Find every line below with the string "qiujian" and pick it out.

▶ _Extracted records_
────────

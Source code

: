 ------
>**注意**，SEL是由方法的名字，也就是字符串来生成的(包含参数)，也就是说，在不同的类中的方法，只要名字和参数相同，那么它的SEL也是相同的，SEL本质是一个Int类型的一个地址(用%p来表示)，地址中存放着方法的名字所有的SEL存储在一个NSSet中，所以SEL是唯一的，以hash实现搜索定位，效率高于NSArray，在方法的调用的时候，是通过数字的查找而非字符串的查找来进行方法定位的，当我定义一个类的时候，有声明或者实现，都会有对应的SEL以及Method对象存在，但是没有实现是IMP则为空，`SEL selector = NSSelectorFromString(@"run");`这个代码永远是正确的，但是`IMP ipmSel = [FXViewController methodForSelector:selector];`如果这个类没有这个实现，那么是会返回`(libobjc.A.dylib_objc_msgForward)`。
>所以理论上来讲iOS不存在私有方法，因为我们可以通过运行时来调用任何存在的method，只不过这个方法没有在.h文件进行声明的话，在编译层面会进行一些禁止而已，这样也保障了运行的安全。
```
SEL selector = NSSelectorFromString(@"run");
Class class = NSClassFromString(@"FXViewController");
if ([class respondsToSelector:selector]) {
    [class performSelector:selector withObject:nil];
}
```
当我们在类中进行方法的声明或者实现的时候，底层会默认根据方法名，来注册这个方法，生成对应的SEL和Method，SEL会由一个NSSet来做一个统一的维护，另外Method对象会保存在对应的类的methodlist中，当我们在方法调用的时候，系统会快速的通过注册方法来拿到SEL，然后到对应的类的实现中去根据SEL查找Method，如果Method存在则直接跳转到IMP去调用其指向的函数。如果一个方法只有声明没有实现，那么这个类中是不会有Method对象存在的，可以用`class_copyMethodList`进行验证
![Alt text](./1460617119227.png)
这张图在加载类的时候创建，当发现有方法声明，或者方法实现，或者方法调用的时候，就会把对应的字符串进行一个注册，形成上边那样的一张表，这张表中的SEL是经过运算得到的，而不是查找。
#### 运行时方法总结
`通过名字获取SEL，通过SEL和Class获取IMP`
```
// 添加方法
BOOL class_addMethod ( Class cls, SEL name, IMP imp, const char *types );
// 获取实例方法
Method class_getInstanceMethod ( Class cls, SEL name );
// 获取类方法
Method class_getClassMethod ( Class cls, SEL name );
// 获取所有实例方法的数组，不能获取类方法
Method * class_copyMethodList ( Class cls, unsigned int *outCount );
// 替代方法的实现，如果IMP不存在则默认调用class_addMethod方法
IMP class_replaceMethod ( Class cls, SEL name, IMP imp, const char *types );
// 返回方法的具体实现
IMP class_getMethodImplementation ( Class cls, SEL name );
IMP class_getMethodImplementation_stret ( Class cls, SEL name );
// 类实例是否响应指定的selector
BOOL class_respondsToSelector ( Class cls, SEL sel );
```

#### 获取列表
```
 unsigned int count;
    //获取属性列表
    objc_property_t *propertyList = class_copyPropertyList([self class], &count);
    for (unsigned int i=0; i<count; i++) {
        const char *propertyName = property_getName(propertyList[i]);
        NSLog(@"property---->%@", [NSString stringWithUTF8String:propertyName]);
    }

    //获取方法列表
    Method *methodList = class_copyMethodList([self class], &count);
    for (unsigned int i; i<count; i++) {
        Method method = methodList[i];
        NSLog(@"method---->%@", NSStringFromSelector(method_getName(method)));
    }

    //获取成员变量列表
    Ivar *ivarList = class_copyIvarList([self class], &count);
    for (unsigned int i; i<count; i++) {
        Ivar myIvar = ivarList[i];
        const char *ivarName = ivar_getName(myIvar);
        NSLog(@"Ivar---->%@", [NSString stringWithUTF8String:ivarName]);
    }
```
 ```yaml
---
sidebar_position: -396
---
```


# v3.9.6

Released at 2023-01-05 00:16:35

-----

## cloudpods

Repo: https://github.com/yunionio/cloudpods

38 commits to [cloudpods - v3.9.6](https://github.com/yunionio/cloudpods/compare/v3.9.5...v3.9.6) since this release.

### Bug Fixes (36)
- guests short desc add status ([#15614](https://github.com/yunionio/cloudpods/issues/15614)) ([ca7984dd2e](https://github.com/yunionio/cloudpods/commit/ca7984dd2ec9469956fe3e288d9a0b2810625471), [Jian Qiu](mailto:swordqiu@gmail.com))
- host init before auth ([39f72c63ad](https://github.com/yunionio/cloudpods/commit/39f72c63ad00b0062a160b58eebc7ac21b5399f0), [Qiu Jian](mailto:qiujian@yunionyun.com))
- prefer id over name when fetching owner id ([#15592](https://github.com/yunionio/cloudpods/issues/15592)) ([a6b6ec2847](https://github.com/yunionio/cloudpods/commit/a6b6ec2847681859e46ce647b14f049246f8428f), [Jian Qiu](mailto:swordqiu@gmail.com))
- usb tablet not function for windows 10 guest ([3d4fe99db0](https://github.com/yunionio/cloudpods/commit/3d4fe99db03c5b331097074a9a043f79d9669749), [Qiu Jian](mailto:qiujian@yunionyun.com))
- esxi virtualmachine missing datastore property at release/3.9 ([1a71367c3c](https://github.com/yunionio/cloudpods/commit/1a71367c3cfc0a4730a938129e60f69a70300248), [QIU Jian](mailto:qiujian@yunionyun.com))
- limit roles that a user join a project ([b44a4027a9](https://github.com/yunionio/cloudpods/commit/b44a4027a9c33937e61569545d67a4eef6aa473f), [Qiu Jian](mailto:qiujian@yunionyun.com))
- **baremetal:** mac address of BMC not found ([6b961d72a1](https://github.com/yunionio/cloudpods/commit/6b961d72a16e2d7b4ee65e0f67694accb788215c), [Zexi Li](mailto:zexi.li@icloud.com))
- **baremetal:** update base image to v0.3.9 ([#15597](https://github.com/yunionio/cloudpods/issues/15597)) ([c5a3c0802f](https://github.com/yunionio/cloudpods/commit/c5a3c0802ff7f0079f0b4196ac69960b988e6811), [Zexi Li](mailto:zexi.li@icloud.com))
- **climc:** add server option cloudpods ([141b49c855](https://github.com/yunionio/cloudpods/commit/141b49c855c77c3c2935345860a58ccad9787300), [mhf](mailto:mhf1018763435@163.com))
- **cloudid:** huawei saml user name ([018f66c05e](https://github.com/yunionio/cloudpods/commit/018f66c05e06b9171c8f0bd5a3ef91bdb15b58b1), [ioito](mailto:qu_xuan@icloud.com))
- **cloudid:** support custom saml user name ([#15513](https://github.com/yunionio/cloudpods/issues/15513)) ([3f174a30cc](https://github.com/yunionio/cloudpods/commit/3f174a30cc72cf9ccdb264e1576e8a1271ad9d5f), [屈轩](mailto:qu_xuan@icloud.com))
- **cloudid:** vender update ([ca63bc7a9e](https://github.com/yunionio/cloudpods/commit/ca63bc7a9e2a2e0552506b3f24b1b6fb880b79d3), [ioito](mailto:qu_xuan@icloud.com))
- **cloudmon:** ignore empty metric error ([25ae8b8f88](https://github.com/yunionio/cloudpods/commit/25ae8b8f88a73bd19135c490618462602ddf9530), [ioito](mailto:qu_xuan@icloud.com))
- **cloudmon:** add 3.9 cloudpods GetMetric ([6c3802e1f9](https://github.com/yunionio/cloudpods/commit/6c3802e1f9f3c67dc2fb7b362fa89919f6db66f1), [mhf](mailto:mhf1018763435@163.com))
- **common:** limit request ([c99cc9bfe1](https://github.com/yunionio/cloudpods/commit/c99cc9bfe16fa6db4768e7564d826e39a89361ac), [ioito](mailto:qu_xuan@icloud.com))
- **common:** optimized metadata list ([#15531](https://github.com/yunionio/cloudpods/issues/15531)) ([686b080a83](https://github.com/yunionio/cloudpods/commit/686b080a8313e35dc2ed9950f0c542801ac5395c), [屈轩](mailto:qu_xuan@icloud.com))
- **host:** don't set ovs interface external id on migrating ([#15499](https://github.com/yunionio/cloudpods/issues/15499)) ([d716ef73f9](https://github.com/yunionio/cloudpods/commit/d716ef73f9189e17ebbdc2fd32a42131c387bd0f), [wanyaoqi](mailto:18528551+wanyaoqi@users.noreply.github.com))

────────

▶ _Answer_
- host init before auth ([39f72c63ad](https://github.com/yunionio/cloudpods/commit/39f72c63ad00b0062a160b58eebc7ac21b5399f0), [Qiu Jian](mailto:qiujian@yunionyun.com))
- usb tablet not function for windows 10 guest ([3d4fe99db0](https://github.com/yunionio/cloudpods/commit/3d4fe99db03c5b331097074a9a043f79d9669749), [Qiu Jian](mailto:qiujian@yunionyun.com))
- esxi virtualmachine missing datastore property at release/3.9 ([1a71367c3c](https://github.com/yunionio/cloudpods/commit/1a71367c3cfc0a4730a938129e60f69a70300248), [QIU Jian](mailto:qiujian@yunionyun.com))
- limit roles that a user join a project ([b44a4027a9](https://github.com/yunionio/cloudpods/commit/b44a4027a9c33937e61569545d67a4eef6aa473f), [Qiu Jian](mailto:qiujian@yunionyun.com))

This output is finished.